"""
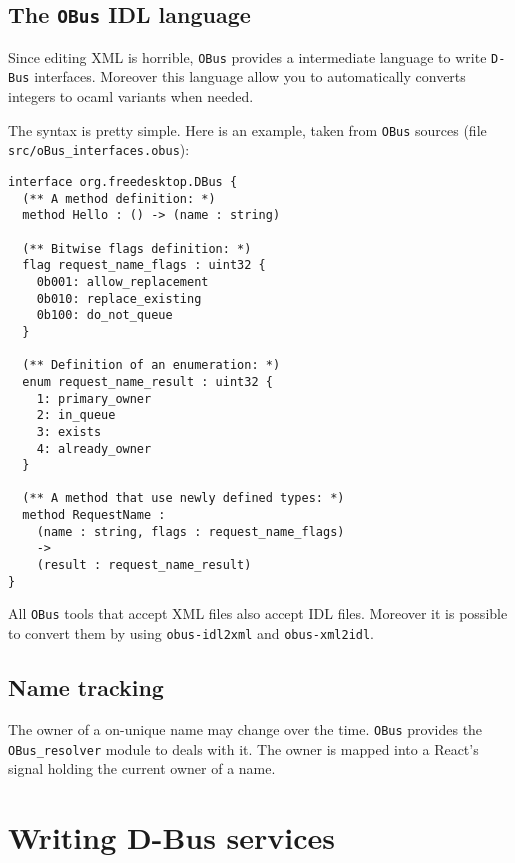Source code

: \documentclass{article}
\newcommand{\obus}{\texttt{OBus}\xspace}
\newcommand{\dbus}{\texttt{D-Bus}\xspace}
\begin{document}
\subsection{The \obus IDL language}

Since editing XML is horrible, \obus provides a intermediate language
to write \dbus interfaces. Moreover this language allow you to
automatically converts integers to ocaml variants when needed.

The syntax is pretty simple. Here is an example, taken from \obus
sources (file \texttt{src/oBus\_interfaces.obus}):

\lstset{language=[Objective]Caml}
\begin{lstlisting}
interface org.freedesktop.DBus {
  (** A method definition: *)
  method Hello : () -> (name : string)

  (** Bitwise flags definition: *)
  flag request_name_flags : uint32 {
    0b001: allow_replacement
    0b010: replace_existing
    0b100: do_not_queue
  }

  (** Definition of an enumeration: *)
  enum request_name_result : uint32 {
    1: primary_owner
    2: in_queue
    3: exists
    4: already_owner
  }

  (** A method that use newly defined types: *)
  method RequestName :
    (name : string, flags : request_name_flags)
    ->
    (result : request_name_result)
}
\end{lstlisting}

All \obus tools that accept XML files also accept IDL files. Moreover
it is possible to convert them by using \texttt{obus-idl2xml} and
\texttt{obus-xml2idl}.

\subsection{Name tracking}
\label{name-tracking}

The owner of a on-unique name may change over the time. \obus provides
the \texttt{OBus\_resolver} module to deals with it. The owner is
mapped into a React's signal holding the current owner of a name.

\section{Writing D-Bus services}
\end{document}
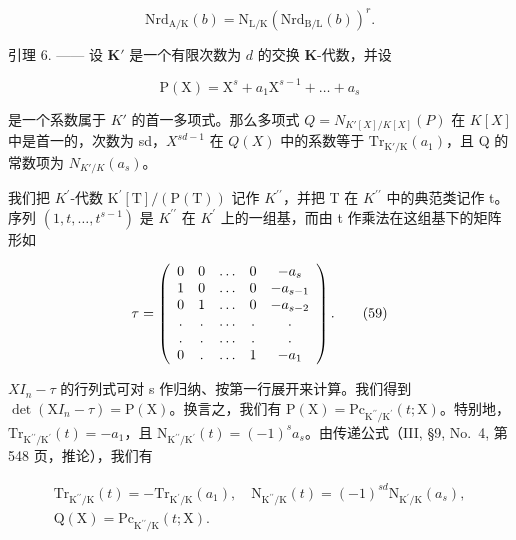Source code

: \[
\mathrm{Nrd} _ {\mathrm{A/K}} (b) = \mathrm{N} _ {\mathrm{L/K}} (\mathrm{Nrd} _ {\mathrm{B/L}} (b)) ^ {r}.\tag{58}
\]

引理 6. —— 设 \(\mathbf{K}'\) 是一个有限次数为 \(d\) 的交换 \(\mathbf{K}\)-代数，并设

\[
\mathrm{P} (\mathrm{X}) = \mathrm{X} ^ {s} + a _ {1} \mathrm{X} ^ {s - 1} + \dots + a _ {s}
\]

是一个系数属于 \(K'\) 的首一多项式。那么多项式 \(Q = N_{K'[X]/K[X]}(P)\) 在 \(K[X]\) 中是首一的，次数为 sd，\(X^{sd-1}\) 在 \(Q(X)\) 中的系数等于 \(\mathrm{Tr}_{\mathrm{K}'/\mathrm{K}}(a_1)\)，且 Q 的常数项为 \(N_{K'/K}(a_s)\)。

我们把 \(K^{\prime}\)-代数 \(\mathrm{K}^{\prime}[\mathrm{T}]/( \mathrm{P}(\mathrm{T}))\) 记作 \(K^{\prime\prime}\)，并把 T 在 \(K^{\prime\prime}\) 中的典范类记作 t。序列 \((1, t, \ldots, t^{s-1})\) 是 \(K^{\prime\prime}\) 在 \(K^{\prime}\) 上的一组基，而由 t 作乘法在这组基下的矩阵形如

\[
\tau = \left( \begin{array}{c c c c c} 0 & 0 & \dots & 0 & - a _ {s} \\ 1 & 0 & \dots & 0 & - a _ {s - 1} \\ 0 & 1 & \dots & 0 & - a _ {s - 2} \\ . & . & \dots & . & . \\ . & . & \dots & . & . \\ 0 & . & \dots & 1 & - a _ {1} \end{array} \right).\tag{59}
\]

\(XI_{n}-\tau\) 的行列式可对 s 作归纳、按第一行展开来计算。我们得到 \(\det(\mathrm{X}I_{n}-\tau)=\mathrm{P}(\mathrm{X})\)。换言之，我们有 \(\mathrm{P}(\mathrm{X})=\mathrm{P}\mathrm{c}_{\mathrm{K}^{\prime\prime}/\mathrm{K}^{\prime}}(t;\mathrm{X})\)。特别地，\(\mathrm{Tr}_{\mathrm{K}^{\prime\prime}/\mathrm{K}^{\prime}}(t)=-a_{1}\)，且 \(\mathrm{N}_{\mathrm{K}^{\prime\prime}/\mathrm{K}^{\prime}}(t)=(-1)^{s}a_{s}\)。由传递公式（III, §9, No.~4, 第 548 页，推论），我们有

\[
\begin{array}{r} \mathrm{Tr} _ {\mathrm{K} ^ {\prime \prime} / \mathrm{K}} (t) = - \mathrm{Tr} _ {\mathrm{K} ^ {\prime} / \mathrm{K}} (a _ {1}), \quad \mathrm{N} _ {\mathrm{K} ^ {\prime \prime} / \mathrm{K}} (t) = (- 1) ^ {s d} \mathrm{N} _ {\mathrm{K} ^ {\prime} / \mathrm{K}} (a _ {s}), \\ \mathrm{Q} (\mathrm{X}) = \mathrm{Pc} _ {\mathrm{K} ^ {\prime \prime} / \mathrm{K}} (t; \mathrm{X}). \end{array}
\]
"""
● **DESCRIPTION OF THE TASK**: Each record above should be restated word for word. The pictures should not appear.

● **RESPONSE FOR THIS EXERCISE**:
Source code

: \documentclass{article}
\newcommand{\obus}{\texttt{OBus}\xspace}
\newcommand{\dbus}{\texttt{D-Bus}\xspace}
\begin{document}
\subsection{The \obus IDL language}

Since editing XML is horrible, \obus provides a intermediate language
to write \dbus interfaces. Moreover this language allow you to
automatically converts integers to ocaml variants when needed.

The syntax is pretty simple. Here is an example, taken from \obus
sources (file \texttt{src/oBus\_interfaces.obus}):

\lstset{language=[Objective]Caml}
\begin{lstlisting}
interface org.freedesktop.DBus {
  (** A method definition: *)
  method Hello : () -> (name : string)

  (** Bitwise flags definition: *)
  flag request_name_flags : uint32 {
    0b001: allow_replacement
    0b010: replace_existing
    0b100: do_not_queue
  }

  (** Definition of an enumeration: *)
  enum request_name_result : uint32 {
    1: primary_owner
    2: in_queue
    3: exists
    4: already_owner
  }

  (** A method that use newly defined types: *)
  method RequestName :
    (name : string, flags : request_name_flags)
    ->
    (result : request_name_result)
}
\end{lstlisting}

All \obus tools that accept XML files also accept IDL files. Moreover
it is possible to convert them by using \texttt{obus-idl2xml} and
\texttt{obus-xml2idl}.

\subsection{Name tracking}
\label{name-tracking}

The owner of a on-unique name may change over the time. \obus provides
the \texttt{OBus\_resolver} module to deals with it. The owner is
mapped into a React's signal holding the current owner of a name.

\section{Writing D-Bus services}
\end{document}
Source code

: \[
\mathrm{Nrd} _ {\mathrm{A/K}} (b) = \mathrm{N} _ {\mathrm{L/K}} (\mathrm{Nrd} _ {\mathrm{B/L}} (b)) ^ {r}.\tag{58}
\]

引理 6. —— 设 \(\mathbf{K}'\) 是一个有限次数为 \(d\) 的交换 \(\mathbf{K}\)-代数，并设

\[
\mathrm{P} (\mathrm{X}) = \mathrm{X} ^ {s} + a _ {1} \mathrm{X} ^ {s - 1} + \dots + a _ {s}
\]

是一个系数属于 \(K'\) 的首一多项式。那么多项式 \(Q = N_{K'[X]/K[X]}(P)\) 在 \(K[X]\) 中是首一的，次数为 sd，\(X^{sd-1}\) 在 \(Q(X)\) 中的系数等于 \(\mathrm{Tr}_{\mathrm{K}'/\mathrm{K}}(a_1)\)，且 Q 的常数项为 \(N_{K'/K}(a_s)\)。

我们把 \(K^{\prime}\)-代数 \(\mathrm{K}^{\prime}[\mathrm{T}]/( \mathrm{P}(\mathrm{T}))\) 记作 \(K^{\prime\prime}\)，并把 T 在 \(K^{\prime\prime}\) 中的典范类记作 t。序列 \((1, t, \ldots, t^{s-1})\) 是 \(K^{\prime\prime}\) 在 \(K^{\prime}\) 上的一组基，而由 t 作乘法在这组基下的矩阵形如

\[
\tau = \left( \begin{array}{c c c c c} 0 & 0 & \dots & 0 & - a _ {s} \\ 1 & 0 & \dots & 0 & - a _ {s - 1} \\ 0 & 1 & \dots & 0 & - a _ {s - 2} \\ . & . & \dots & . & . \\ . & . & \dots & . & . \\ 0 & . & \dots & 1 & - a _ {1} \end{array} \right).\tag{59}
\]

\(XI_{n}-\tau\) 的行列式可对 s 作归纳、按第一行展开来计算。我们得到 \(\det(\mathrm{X}I_{n}-\tau)=\mathrm{P}(\mathrm{X})\)。换言之，我们有 \(\mathrm{P}(\mathrm{X})=\mathrm{P}\mathrm{c}_{\mathrm{K}^{\prime\prime}/\mathrm{K}^{\prime}}(t;\mathrm{X})\)。特别地，\(\mathrm{Tr}_{\mathrm{K}^{\prime\prime}/\mathrm{K}^{\prime}}(t)=-a_{1}\)，且 \(\mathrm{N}_{\mathrm{K}^{\prime\prime}/\mathrm{K}^{\prime}}(t)=(-1)^{s}a_{s}\)。由传递公式（III, §9, No.~4, 第 548 页，推论），我们有

\[
\begin{array}{r} \mathrm{Tr} _ {\mathrm{K} ^ {\prime \prime} / \mathrm{K}} (t) = - \mathrm{Tr} _ {\mathrm{K} ^ {\prime} / \mathrm{K}} (a _ {1}), \quad \mathrm{N} _ {\mathrm{K} ^ {\prime \prime} / \mathrm{K}} (t) = (- 1) ^ {s d} \mathrm{N} _ {\mathrm{K} ^ {\prime} / \mathrm{K}} (a _ {s}), \\ \mathrm{Q} (\mathrm{X}) = \mathrm{Pc} _ {\mathrm{K} ^ {\prime \prime} / \mathrm{K}} (t; \mathrm{X}). \end{array}
\]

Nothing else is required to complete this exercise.